Her iki taraf açısından da, karşı tarafın donanmasını imha etmek çok net bir stratejik avantaj sağlayacaktır. Ancak bunun için saldırıya geçmek, kendi donanmasını elden çıkarmış olma riskini de göze almayı gerektirecektir. Bu bağlamda tarafların hareket tarzı, stratejik gerekliliklerden daha çok, morale ve muharebeyi kazanabileceğine olan inanca bağlıdır. Pers Donanması personeli demoralize durumdadır, komutanlar kararsızdır. Bu nedenle sonucunu pek umut verici bulmadıkları bir deniz muharebesinden kaçınmayı tercih etmiştir.[45][46][62][63] Diğer yanda Grek Komutanlığı başlarda Persler gibi muharebeye girmek yanlısı değildi. Ancak Pers Donanması hakkında bilgi edinince moral üstünlüklerinden sonuna kadar yararlanmaya karar verildi.

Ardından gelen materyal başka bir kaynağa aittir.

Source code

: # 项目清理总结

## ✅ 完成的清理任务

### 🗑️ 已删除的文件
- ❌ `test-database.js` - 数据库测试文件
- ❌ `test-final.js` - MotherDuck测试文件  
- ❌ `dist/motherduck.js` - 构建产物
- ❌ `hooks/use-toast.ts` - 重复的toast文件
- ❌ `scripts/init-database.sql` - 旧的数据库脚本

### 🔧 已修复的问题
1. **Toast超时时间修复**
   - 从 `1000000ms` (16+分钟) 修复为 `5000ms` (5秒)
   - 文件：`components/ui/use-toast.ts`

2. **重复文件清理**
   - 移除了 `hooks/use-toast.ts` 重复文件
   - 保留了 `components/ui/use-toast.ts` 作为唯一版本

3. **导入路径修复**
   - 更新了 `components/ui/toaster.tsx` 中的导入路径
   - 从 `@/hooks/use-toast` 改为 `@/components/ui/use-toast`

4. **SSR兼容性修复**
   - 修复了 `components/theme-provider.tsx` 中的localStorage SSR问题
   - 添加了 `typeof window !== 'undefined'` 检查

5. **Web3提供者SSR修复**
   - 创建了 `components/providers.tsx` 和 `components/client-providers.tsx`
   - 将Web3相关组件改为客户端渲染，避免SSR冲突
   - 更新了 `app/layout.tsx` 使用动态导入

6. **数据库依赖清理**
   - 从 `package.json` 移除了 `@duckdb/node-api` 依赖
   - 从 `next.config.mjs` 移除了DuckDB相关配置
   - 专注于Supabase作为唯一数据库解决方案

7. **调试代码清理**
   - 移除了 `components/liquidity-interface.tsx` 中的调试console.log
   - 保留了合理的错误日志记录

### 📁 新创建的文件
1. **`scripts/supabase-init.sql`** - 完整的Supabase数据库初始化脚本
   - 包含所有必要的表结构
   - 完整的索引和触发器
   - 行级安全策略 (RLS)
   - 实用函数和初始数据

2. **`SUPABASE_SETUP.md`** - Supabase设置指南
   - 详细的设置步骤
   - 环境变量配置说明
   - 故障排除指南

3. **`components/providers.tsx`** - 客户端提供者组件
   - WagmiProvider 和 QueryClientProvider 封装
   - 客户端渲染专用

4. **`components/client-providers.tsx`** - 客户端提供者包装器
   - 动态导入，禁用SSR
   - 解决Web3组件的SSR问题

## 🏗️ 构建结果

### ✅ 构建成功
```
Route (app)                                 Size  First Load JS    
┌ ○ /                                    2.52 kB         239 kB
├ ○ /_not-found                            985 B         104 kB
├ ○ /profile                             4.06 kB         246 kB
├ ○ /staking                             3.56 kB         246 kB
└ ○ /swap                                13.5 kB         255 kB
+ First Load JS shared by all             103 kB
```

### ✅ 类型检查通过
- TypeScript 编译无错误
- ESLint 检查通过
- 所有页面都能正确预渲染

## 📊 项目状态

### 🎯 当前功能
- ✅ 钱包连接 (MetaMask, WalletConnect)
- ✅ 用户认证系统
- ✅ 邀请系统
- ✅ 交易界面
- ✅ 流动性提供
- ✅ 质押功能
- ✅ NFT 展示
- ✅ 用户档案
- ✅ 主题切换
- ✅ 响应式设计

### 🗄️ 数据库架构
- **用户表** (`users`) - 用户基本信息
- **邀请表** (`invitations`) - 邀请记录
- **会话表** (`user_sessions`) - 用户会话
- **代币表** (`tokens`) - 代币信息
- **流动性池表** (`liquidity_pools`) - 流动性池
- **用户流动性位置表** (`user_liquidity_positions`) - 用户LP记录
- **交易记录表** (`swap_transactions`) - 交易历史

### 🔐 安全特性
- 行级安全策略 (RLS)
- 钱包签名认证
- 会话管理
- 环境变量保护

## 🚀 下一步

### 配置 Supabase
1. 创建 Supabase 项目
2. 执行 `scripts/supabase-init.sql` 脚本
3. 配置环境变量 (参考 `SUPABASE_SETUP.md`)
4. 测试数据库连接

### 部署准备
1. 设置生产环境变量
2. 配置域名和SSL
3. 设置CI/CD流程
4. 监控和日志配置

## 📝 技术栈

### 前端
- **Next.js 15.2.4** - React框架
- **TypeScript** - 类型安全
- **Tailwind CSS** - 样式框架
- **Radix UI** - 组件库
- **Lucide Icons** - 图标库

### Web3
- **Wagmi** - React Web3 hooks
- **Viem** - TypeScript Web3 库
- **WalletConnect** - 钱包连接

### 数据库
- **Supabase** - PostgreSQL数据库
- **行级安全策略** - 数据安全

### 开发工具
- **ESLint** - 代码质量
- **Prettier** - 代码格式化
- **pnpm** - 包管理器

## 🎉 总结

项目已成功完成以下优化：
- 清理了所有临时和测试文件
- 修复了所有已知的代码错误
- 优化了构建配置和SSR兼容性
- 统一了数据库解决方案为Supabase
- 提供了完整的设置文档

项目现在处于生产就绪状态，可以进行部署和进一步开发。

Taktik olarak Pers Donanması'nın denizde avantajı elde tutması beklenirdi. Atina Filosu her ne kadar Artemision'da ve Salamis'te savaşmışsa da mürettebat halen deneyimsiz sayılırdı.[77] Yine de Persler, General Tigranes komutasındaki kuvvetlerle birleşerek karadaki kampın güvenliğine sığınmayı tercih ettiler.[45] Ancak Grek Donanması karaya asker çıkarınca tahkimat gerisinde kalıp savunma yapmak yerine açık alana çıkarak muharebeyi burada kabul ettiler.[63] Ne var ki Thermopylae ve Maraton, hafif piyadenin sayısal üstünlüğünün ağır silahlı hoplitler karşısında avantaj sağlamadığını ortaya koymuştu. Burada da hoplitler savaşın gidişatın belirledi.[78]

Muharebe

Muharebe ile ilgili kroki

Grek kuvvetleri iki kanat halinde muharebe düzeni almıştır. Sağ kanat Atina, Korint, Sikyon ve Troezen birliklerinden, sol kanat ise Sparta ve diğer kentlerin birliklerinden oluşmuştur.[79] Sağ kanat, kumsalda dizilmişti, dolayısıyla daha düz ve alçak arazideydi. Diğer kanat ise vadi ve tepeler arasına dizilmişti ve daha engebeli bir arazi üzerinden saldıracaktı.[79] Sonuç olarak sağ kanat doğrudan Pers kampına ilerlerken sol kanat, dağ tarafındaki daha engebeli araziyi geçerek kuşatma manevrasına girişmiştir.[79] Böylece sağ kanat Perslerle muharebeye girdiğinde sol kanat halen yaklaşma yürüyüşündeydi.[79] Herodot muharebenin başlarında Perslerin "kalkanları dik tuttukaları sürece" başarılı bir mücadele verdiklerini anlatmaktadır.[80] Bu arada Atinalılar ve onlarla birlikteki diğer birlikler, zaferi Spartalılar'dan önce kazanmak isteğiyle daha bir şevkle saldırdılar.[80] Persler bir süre daha muharebeyi sürdürdüler. Ancak kalkan hattı yarılınca[81] yine de direndiler, fakat sonunda çözülüp kampa doğru çekilmeye başladılar.[81] Grek sağ kanadı bu çekilmeyi kampa kadar takip etti. Pers kuvvetleri bir süre daha duvarları savundular, ancak duvarlar yıkılmaya başlayınca çözülme de başladı.[81] Pers dışındaki askerlerin çoğu kamptan da kaçtılar. Persler ise bir araya toplanarak kampa giren Greklerle çarpışmayı sürdürdüler.[82] Kısa süre sonra Grek sol kanadı kampı kuşattı. Bütünüyle sarılmış olan Pers kuvvetleri için bozgun kaçınılmaz oldu.[57][83]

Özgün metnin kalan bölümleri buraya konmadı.